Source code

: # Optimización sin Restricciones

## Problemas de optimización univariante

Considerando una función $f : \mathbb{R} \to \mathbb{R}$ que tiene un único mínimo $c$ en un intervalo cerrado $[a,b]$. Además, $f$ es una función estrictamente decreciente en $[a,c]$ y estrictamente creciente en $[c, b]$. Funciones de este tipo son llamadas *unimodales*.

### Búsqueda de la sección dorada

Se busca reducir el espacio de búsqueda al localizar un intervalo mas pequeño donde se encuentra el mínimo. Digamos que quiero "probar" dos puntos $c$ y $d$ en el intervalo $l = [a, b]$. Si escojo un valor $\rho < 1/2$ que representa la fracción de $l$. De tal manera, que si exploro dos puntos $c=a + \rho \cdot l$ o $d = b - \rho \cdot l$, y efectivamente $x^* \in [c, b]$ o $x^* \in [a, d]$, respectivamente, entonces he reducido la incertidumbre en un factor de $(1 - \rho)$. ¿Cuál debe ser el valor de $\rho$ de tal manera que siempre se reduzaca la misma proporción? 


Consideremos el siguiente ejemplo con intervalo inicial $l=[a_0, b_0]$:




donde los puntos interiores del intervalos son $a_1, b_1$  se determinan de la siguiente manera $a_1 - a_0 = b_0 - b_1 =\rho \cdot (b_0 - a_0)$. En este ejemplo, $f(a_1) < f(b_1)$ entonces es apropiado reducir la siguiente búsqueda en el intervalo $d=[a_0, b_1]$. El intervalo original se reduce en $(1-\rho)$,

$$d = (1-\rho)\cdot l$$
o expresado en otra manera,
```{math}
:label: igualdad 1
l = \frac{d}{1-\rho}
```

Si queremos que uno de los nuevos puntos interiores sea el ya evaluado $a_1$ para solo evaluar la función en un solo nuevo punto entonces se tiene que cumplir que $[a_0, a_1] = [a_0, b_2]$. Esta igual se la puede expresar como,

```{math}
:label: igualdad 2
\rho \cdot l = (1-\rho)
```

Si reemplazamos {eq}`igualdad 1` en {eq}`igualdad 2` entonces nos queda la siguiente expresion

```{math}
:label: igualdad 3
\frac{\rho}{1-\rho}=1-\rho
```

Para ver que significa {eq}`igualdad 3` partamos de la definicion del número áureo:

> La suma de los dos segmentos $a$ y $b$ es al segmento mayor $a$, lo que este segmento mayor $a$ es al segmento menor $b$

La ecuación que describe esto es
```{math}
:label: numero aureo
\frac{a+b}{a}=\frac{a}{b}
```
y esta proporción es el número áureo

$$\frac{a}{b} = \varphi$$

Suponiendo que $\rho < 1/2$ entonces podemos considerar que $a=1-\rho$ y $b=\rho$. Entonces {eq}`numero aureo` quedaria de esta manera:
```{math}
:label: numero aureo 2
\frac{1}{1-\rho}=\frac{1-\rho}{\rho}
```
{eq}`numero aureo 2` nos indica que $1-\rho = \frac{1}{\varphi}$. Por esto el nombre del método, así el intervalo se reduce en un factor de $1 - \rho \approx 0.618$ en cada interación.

══════════

- [Task objective]
Using the entries above, output exactly the lines between the line holding "## Problemas de optimización univariante" and the line holding "### Búsqueda de la sección dorada", end lines included, and nothing more.

- [Written answer]
## Problemas de optimización univariante

Considerando una función $f : \mathbb{R} \to \mathbb{R}$ que tiene un único mínimo $c$ en un intervalo cerrado $[a,b]$. Además, $f$ es una función estrictamente decreciente en $[a,c]$ y estrictamente creciente en $[c, b]$. Funciones de este tipo son llamadas *unimodales*.

### Búsqueda de la sección dorada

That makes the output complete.